WORK REQUEST – Leaving out the pictures, retype the lines from the top of the listing through the line with "In the general" exactly.

MATERIAL PROVIDED –

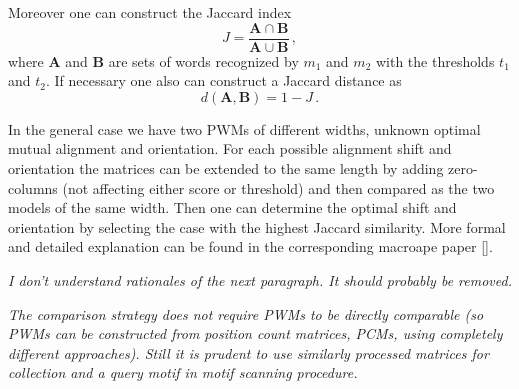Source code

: Moreover one can construct the Jaccard index 
$$J = \frac{\mathbf{A}\cap \mathbf{B}}{\mathbf{A}\cup \mathbf{B}}\,, $$
where $\mathbf{A}$ and $\mathbf{B}$ are 
sets of words recognized by $m_1$ and $m_2$ with the thresholds $t_1$ and $t_2$. If necessary one also can 
construct a Jaccard distance as $$d(\mathbf{A},\mathbf{B}) = 1 - J\,.$$

In the general case we have two PWMs of different widths, unknown optimal mutual 
alignment and orientation. For each possible alignment shift and orientation the matrices can be 
extended to the same length by adding zero-columns (not affecting either score or threshold) 
and then compared as the two models of the same width. Then one can determine the optimal 
shift and orientation by selecting the case with the highest Jaccard similarity. More formal and 
detailed explanation can be found in the corresponding macroape paper [].

\emph{
I don't understand rationales of the next paragraph. It should probably be removed.}

\emph{The comparison strategy does not require PWMs to be directly comparable (so PWMs can be 
constructed from position count matrices, PCMs, using completely different approaches). Still it 
is prudent to use similarly processed matrices for collection and a query motif in motif scanning procedure. }

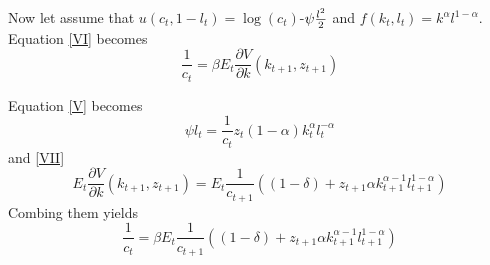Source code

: \documentclass[a4paper,12pt]{article}
\begin{document}
Now let assume that $u\left( c_{t},1-l_{t}\right) =\log (c_{t})$-$\psi \frac{%
l^{2}}{2}$ and $f(k_{t},l_{t})=k^{\alpha }l^{1-\alpha }$. Equation \ref{VI}
becomes  
\begin{equation*}
\frac{1}{c_{t}}=\beta E_{t}\frac{\partial V}{\partial k}\left(
k_{t+1},z_{t+1}\right) 
\end{equation*}

Equation \ref{V} becomes 
\begin{equation*}
\psi l_{t}=\frac{1}{c_{t}}z_{t}\left( 1-\alpha \right) k_{t}^{\alpha
}l_{t}^{-\alpha }
\end{equation*}%
and \ref{VII} 
\begin{equation*}
E_{t}\frac{\partial V}{\partial k}\left( k_{t+1},z_{t+1}\right) =E_{t}\frac{1%
}{c_{t+1}}\left( \left( 1-\delta \right) +z_{t+1}\alpha k_{t+1}^{\alpha
-1}l_{t+1}^{1-\alpha }\right) 
\end{equation*}%
Combing them yields%
\begin{equation*}
\frac{1}{c_{t}}=\beta E_{t}\frac{1}{c_{t+1}}\left( \left( 1-\delta \right)
+z_{t+1}\alpha k_{t+1}^{\alpha -1}l_{t+1}^{1-\alpha }\right) 
\end{equation*}
\end{document}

SOLUTION FOR THIS EXERCISE –
Source code

: Moreover one can construct the Jaccard index 
$$J = \frac{\mathbf{A}\cap \mathbf{B}}{\mathbf{A}\cup \mathbf{B}}\,, $$
where $\mathbf{A}$ and $\mathbf{B}$ are 
sets of words recognized by $m_1$ and $m_2$ with the thresholds $t_1$ and $t_2$. If necessary one also can 
construct a Jaccard distance as $$d(\mathbf{A},\mathbf{B}) = 1 - J\,.$$

In the general case we have two PWMs of different widths, unknown optimal mutual 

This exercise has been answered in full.